Produce a copy of every line in the records that holds the string "Gaussian".

+ + + +

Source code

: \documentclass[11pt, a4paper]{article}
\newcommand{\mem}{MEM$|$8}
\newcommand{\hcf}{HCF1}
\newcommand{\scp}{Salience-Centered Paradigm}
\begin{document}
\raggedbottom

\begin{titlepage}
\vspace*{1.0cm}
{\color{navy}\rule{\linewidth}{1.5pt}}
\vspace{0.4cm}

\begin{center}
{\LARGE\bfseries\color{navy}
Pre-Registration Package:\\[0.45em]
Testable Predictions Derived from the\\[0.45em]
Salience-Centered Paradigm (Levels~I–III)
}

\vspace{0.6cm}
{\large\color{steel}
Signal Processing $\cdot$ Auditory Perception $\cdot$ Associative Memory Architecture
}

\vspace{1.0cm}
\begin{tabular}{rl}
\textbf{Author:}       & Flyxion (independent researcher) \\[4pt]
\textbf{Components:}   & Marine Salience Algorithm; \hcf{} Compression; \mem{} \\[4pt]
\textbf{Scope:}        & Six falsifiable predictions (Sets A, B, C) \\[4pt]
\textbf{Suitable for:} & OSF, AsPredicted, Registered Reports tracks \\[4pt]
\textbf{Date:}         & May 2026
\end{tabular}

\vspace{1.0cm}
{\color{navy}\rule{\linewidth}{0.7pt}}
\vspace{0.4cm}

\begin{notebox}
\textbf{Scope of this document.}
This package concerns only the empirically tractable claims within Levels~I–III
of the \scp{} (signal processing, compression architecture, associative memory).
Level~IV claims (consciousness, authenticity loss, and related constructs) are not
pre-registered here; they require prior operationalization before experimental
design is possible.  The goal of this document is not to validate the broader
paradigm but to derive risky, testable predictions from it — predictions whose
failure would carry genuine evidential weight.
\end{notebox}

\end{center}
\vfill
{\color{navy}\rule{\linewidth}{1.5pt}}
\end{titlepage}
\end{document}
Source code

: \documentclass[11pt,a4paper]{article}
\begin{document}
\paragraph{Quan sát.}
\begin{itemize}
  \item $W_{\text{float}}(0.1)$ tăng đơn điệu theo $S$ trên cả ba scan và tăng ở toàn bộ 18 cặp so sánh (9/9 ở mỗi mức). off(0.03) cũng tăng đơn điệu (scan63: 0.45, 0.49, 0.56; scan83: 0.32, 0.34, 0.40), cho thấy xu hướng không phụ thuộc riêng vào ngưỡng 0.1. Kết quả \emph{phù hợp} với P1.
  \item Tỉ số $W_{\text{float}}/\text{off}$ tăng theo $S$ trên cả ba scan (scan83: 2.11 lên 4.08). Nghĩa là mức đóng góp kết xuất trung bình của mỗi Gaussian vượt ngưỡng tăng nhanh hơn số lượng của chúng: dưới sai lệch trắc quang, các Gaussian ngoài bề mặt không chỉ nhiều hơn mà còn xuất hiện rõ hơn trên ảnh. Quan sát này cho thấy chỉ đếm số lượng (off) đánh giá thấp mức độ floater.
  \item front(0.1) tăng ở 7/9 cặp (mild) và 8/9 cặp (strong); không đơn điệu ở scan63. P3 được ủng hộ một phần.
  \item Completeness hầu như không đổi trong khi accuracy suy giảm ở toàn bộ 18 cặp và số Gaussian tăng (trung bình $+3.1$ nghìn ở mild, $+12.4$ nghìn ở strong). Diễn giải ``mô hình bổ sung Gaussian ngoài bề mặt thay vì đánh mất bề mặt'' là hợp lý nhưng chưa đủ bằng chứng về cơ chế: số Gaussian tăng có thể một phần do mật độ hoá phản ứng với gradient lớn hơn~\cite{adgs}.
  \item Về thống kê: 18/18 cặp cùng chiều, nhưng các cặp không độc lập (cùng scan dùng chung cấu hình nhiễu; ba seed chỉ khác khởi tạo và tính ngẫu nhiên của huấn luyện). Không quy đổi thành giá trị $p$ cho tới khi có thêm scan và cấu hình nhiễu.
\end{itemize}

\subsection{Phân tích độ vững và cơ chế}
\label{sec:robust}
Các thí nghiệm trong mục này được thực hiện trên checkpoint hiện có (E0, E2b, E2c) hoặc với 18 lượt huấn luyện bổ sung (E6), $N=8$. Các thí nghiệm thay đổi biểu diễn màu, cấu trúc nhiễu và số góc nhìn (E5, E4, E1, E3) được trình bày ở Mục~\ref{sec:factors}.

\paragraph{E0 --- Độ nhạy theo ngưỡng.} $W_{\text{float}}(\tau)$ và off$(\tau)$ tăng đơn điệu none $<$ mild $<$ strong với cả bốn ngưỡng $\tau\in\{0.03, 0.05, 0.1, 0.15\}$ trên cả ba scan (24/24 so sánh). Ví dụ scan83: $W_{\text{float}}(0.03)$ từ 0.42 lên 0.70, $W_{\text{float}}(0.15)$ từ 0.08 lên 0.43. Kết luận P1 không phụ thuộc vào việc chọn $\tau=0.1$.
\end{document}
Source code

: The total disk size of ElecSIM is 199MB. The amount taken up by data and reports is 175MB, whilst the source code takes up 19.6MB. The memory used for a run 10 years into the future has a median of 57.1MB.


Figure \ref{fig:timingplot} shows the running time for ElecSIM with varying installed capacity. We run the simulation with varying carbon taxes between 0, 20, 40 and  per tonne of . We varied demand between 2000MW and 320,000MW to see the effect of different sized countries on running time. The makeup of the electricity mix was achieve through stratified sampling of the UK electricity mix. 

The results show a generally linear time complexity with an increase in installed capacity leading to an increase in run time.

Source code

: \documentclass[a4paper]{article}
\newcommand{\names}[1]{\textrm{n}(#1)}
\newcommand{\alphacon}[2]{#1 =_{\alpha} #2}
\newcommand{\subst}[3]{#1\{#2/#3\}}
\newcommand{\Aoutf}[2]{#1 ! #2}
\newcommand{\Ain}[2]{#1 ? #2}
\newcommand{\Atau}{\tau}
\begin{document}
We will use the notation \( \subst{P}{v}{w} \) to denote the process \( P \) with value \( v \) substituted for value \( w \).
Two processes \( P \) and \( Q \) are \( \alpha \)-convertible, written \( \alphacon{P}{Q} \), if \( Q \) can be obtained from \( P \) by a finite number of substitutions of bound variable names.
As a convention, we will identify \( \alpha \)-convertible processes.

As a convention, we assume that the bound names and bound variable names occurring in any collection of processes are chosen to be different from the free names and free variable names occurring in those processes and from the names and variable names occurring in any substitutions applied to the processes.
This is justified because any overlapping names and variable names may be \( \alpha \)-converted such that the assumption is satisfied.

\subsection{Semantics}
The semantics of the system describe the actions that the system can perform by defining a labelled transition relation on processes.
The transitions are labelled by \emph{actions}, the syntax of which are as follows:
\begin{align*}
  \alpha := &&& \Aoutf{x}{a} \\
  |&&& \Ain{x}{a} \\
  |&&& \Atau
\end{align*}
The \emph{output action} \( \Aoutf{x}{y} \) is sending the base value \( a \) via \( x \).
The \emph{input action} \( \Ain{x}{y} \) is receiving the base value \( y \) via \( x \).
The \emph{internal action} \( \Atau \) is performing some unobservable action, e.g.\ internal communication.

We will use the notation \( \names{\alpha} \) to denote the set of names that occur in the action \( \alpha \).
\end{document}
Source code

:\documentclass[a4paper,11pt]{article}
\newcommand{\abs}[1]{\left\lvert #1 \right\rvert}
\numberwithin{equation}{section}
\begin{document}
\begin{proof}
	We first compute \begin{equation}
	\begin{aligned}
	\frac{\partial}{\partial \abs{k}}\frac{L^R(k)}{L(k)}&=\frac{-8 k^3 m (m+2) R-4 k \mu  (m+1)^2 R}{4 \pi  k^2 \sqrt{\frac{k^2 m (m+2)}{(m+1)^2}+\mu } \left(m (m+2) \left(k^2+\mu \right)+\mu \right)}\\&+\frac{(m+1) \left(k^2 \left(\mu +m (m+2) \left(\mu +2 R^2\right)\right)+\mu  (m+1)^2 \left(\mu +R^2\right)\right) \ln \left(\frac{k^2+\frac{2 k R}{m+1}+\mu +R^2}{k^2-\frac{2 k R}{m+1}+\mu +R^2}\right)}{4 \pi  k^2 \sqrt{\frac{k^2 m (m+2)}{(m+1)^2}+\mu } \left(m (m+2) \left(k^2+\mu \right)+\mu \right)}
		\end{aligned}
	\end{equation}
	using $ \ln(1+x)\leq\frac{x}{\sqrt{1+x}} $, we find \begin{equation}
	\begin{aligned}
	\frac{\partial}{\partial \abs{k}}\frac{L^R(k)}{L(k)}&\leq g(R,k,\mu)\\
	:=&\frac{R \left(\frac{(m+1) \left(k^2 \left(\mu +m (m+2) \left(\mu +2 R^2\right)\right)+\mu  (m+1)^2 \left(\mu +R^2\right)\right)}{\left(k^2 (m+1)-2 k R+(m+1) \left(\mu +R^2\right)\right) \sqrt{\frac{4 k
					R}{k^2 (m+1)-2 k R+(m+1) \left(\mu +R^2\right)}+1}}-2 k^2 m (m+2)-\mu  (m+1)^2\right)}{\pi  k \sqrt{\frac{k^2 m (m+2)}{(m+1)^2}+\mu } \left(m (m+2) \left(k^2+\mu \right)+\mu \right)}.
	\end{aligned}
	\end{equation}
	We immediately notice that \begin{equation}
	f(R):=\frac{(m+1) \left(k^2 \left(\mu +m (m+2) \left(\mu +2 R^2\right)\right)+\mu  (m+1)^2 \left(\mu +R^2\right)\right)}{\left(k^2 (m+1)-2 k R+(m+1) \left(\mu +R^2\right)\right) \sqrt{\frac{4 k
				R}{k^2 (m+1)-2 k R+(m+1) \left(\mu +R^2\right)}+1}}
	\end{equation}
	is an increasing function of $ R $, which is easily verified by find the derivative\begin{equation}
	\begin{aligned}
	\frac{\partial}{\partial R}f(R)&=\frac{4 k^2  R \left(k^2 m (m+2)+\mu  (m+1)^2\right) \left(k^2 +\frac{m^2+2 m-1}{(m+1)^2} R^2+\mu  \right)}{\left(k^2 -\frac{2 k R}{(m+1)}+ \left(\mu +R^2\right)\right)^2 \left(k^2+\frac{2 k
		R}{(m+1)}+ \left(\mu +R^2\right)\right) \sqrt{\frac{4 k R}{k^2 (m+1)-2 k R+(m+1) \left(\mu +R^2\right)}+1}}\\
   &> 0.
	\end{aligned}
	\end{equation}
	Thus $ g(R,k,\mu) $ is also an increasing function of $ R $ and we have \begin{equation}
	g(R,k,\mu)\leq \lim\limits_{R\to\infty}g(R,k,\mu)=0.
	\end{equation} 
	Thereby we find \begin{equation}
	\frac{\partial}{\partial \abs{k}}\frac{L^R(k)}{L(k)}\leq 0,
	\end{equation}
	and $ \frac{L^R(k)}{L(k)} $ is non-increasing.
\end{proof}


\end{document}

+ + + +

## Exercise response
  \item Tỉ số $W_{\text{float}}/\text{off}$ tăng theo $S$ trên cả ba scan (scan83: 2.11 lên 4.08). Nghĩa là mức đóng góp kết xuất trung bình của mỗi Gaussian vượt ngưỡng tăng nhanh hơn số lượng của chúng: dưới sai lệch trắc quang, các Gaussian ngoài bề mặt không chỉ nhiều hơn mà còn xuất hiện rõ hơn trên ảnh. Quan sát này cho thấy chỉ đếm số lượng (off) đánh giá thấp mức độ floater.
  \item Completeness hầu như không đổi trong khi accuracy suy giảm ở toàn bộ 18 cặp và số Gaussian tăng (trung bình $+3.1$ nghìn ở mild, $+12.4$ nghìn ở strong). Diễn giải ``mô hình bổ sung Gaussian ngoài bề mặt thay vì đánh mất bề mặt'' là hợp lý nhưng chưa đủ bằng chứng về cơ chế: số Gaussian tăng có thể một phần do mật độ hoá phản ứng với gradient lớn hơn~\cite{adgs}.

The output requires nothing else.